Lakota Sioux have lived in the present-day South Dakota area for centuries. The first reservation treaty between the Lakota and the United States was signed in 1851 when Europeans on the Oregon Trail started to cross the southern part of Lakota lands in large numbers. There were several clashes between whites and Lakotas after that, but the biggest and the most famous conflict happened in 1876 when several hundred U.S. soldiers were killed by Lakota, Northern Cheyenne, and Arapaho forces at the Battle of the Little Bighorn.
By the 1870s, many Plains Natives had moved onto government agencies in Nebraska and South Dakota. However, in 1875, after discovering gold in the Black Hills on Lakota land, and anxious to civilize the buffalo-chasing nomads, the United States ordered the rest of the tribe to move or be punished. Move was something Sitting Bull, a well-known Lakota chief, could not do. For the previous ten years, Sitting Bull had pushed his people to reject the restrictions of agency life, which fought against Lakota religion, language, and tribal organization. In 1876, he started gathering Lakota, as well as their Cheyenne allies, into a huge moving village in southeast Montana far away from the agencies.

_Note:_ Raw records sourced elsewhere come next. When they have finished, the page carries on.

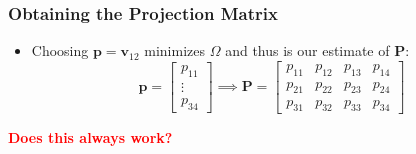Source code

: \begin{frame}
    \frametitle{Obtaining the Projection Matrix}
    \begin{itemize}
        \item Choosing $\mathbf{p} = \mathbf{v}_{12}$ minimizes $\Omega$ and thus is our estimate of $\mathbf{P}$:
        \begin{equation*}
            \mathbf{p} = \begin{bmatrix}
            p_{11} \\
            \vdots \\
            p_{34}
            \end{bmatrix}
            \implies
            \mathbf{P} = \begin{bmatrix}
            p_{11} & p_{12} & p_{13} & p_{14} \\
            p_{21} & p_{22} & p_{23} & p_{24} \\
            p_{31} & p_{32} & p_{33} & p_{34}
            \end{bmatrix}
        \end{equation*}
    \end{itemize}
    \vspace{1cm}
    \centering
    \textcolor{red}{\bfseries Does this always work?}
\end{frame}

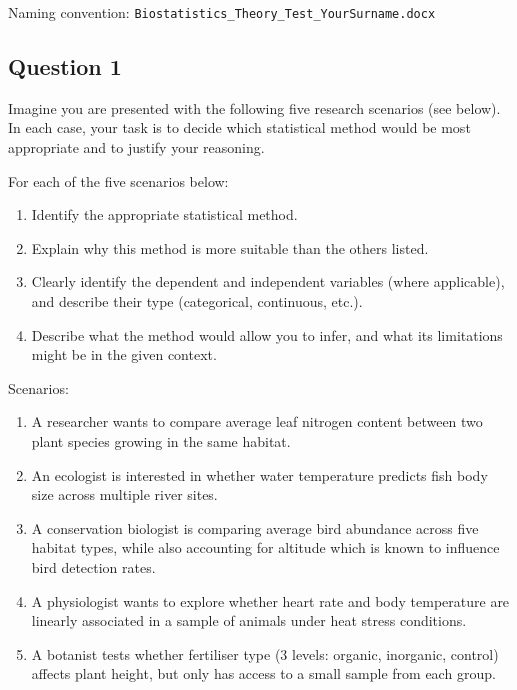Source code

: \documentclass[
  10t,
]{article}
\providecommand{\tightlist}{%
  \setlength{\itemsep}{0pt}\setlength{\parskip}{0pt}}
\let\oldtexttt\texttt
\renewcommand{\texttt}[1]{\oldtexttt{\small #1}}
\begin{document}
Naming convention:
\texttt{Biostatistics\_Theory\_Test\_YourSurname.docx}

\subsection{Question 1}\label{question-1}

Imagine you are presented with the following five research scenarios
(see below). In each case, your task is to decide which statistical
method would be most appropriate and to justify your reasoning.

For each of the five scenarios below:

\begin{enumerate}
\def\labelenumi{\alph{enumi}.}
\tightlist
\item
  Identify the appropriate statistical method.
\item
  Explain why this method is more suitable than the others listed.
\item
  Clearly identify the dependent and independent variables (where
  applicable), and describe their type (categorical, continuous, etc.).
\item
  Describe what the method would allow you to infer, and what its
  limitations might be in the given context.
\end{enumerate}

Scenarios:

\begin{enumerate}
\def\labelenumi{\arabic{enumi}.}
\tightlist
\item
  A researcher wants to compare average leaf nitrogen content between
  two plant species growing in the same habitat.
\item
  An ecologist is interested in whether water temperature predicts fish
  body size across multiple river sites.
\item
  A conservation biologist is comparing average bird abundance across
  five habitat types, while also accounting for altitude which is known
  to influence bird detection rates.
\item
  A physiologist wants to explore whether heart rate and body
  temperature are linearly associated in a sample of animals under heat
  stress conditions.
\item
  A botanist tests whether fertiliser type (3 levels: organic,
  inorganic, control) affects plant height, but only has access to a
  small sample from each group.
\end{enumerate}
\end{document}
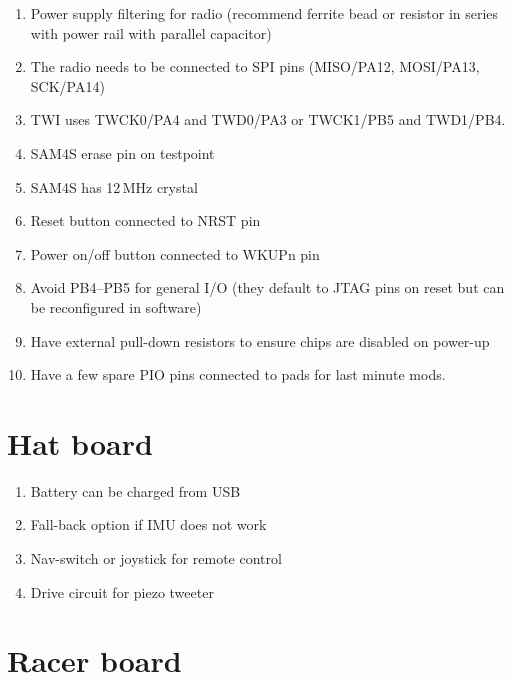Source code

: \documentclass[a4paper, 12pt]{article}
\begin{document}
\begin{enumerate}
\item Power supply filtering for radio (recommend ferrite bead or
  resistor in series with power rail with parallel capacitor)

\item The radio needs to be connected to SPI pins (MISO/PA12,
  MOSI/PA13, SCK/PA14)

\item TWI uses TWCK0/PA4 and TWD0/PA3 or TWCK1/PB5 and TWD1/PB4.
  
\item SAM4S erase pin on testpoint

\item SAM4S has 12\,MHz crystal

\item Reset button connected to NRST pin

\item Power on/off button connected to WKUPn pin

\item Avoid PB4--PB5 for general I/O (they default to JTAG pins on
  reset but can be reconfigured in software)

\item Have external pull-down resistors to ensure chips are disabled on
  power-up

\item Have a few spare PIO pins connected to pads for last minute mods.  
  
\end{enumerate}


\section{Hat board}

\begin{enumerate}
\item Battery can be charged from USB
  
\item Fall-back option if IMU does not work

\item Nav-switch or joystick for remote control  
  
\item Drive circuit for piezo tweeter


\end{enumerate}

\section{Racer board}
\end{document}
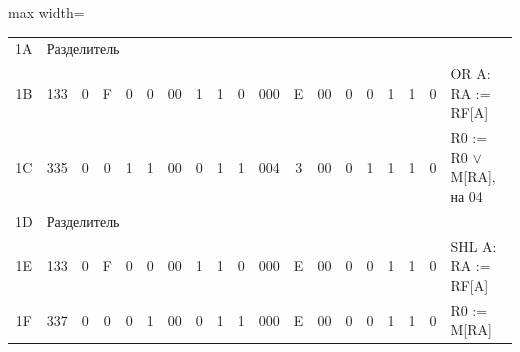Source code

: \documentclass[11pt, a4paper]{article}
\begin{document}
{\begin{table}[h!]
\begin{adjustbox}{max width=\textwidth}
\begin{tabular}{|c|c|c|c|c|c|c|c|c|c|c|c|c|c|c|c|c|c|l|}
				1A          & \multicolumn{18}{l|}{Разделитель}                                                                                                                                                                                                                                                                                                                                                                                                                    \\
				1B          & 133                               & 0                                 & F                                      & 0                                      & 0             & 00          & 1                                       & 1                                     & 0                    & 000            & E             & 00         & 0          & 0            & 1           & 1            & 0           & OR A: RA := RF[A]              \\
				1C          & 335                               & 0                                 & 0                                      & 1                                      & 1             & 00          & 0                                       & 1                                     & 1                    & 004            & 3             & 00         & 0          & 1            & 1           & 1            & 0           & R0 := R0 $\vee$ M[RA], на 04   \\
				1D          & \multicolumn{18}{l|}{Разделитель}                                                                                                                                                                                                                                                                                                                                                                                                                    \\
				1E          & 133                               & 0                                 & F                                      & 0                                      & 0             & 00          & 1                                       & 1                                     & 0                    & 000            & E             & 00         & 0          & 0            & 1           & 1            & 0           & SHL A: RA := RF[A]             \\
				1F          & 337                               & 0                                 & 0                                      & 0                                      & 1             & 00          & 0                                       & 1                                     & 1                    & 000            & E             & 00         & 0          & 0            & 1           & 1            & 0           & R0 := M[RA]                    \\

\end{tabular}
\end{adjustbox}
\end{table}}
\end{document}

Angry at Sitting Bull’s defiance, President Ulysses Grant sent an army led by General Terry to march to Sitting Bull’s camp and force him to obey. Terry decided to split his army in half: the half led by him would attack from downriver with the help of a riverboat while the half led by General Custer would attack from upriver. Custer was impatient, started his attack early, and was overpowered by the superior numbers and fighting experience of the Lakota and Cheyenne warriors in the village. Of the 650 soldiers in Custer’s army, 268 of them were killed, including all of the soldiers who were fighting beside Custer at the time. The survivors managed to hide in a thrown-together fort until they were saved two days later by Terry’s army (who saw no action). The mission was a complete failure.
For the US, the battle was a terrible shock and Custer was turned into an American hero, like Abraham Lincoln or George Patten. For the Lakota, it was the happy fulfillment of Sitting Bull’s vision of a strong Lakota nation, free from American laws and land grabs. Over the next winter, however, bad weather exhausted the Lakota, and in 1877 they gave up the fight and moved to Nebraska. General Custer kept his hero status until the 1960s and 70s when Native American culture and history started to become more accepted and Custer was seen more and more as a villain who oppressed a nature-loving society. Today, the Battle of the Little Bighorn is still alive in the memories of both natives and non-natives as the moment in history when Indians proved that, despite what most whites believed, they were still very much a force to be reckoned with.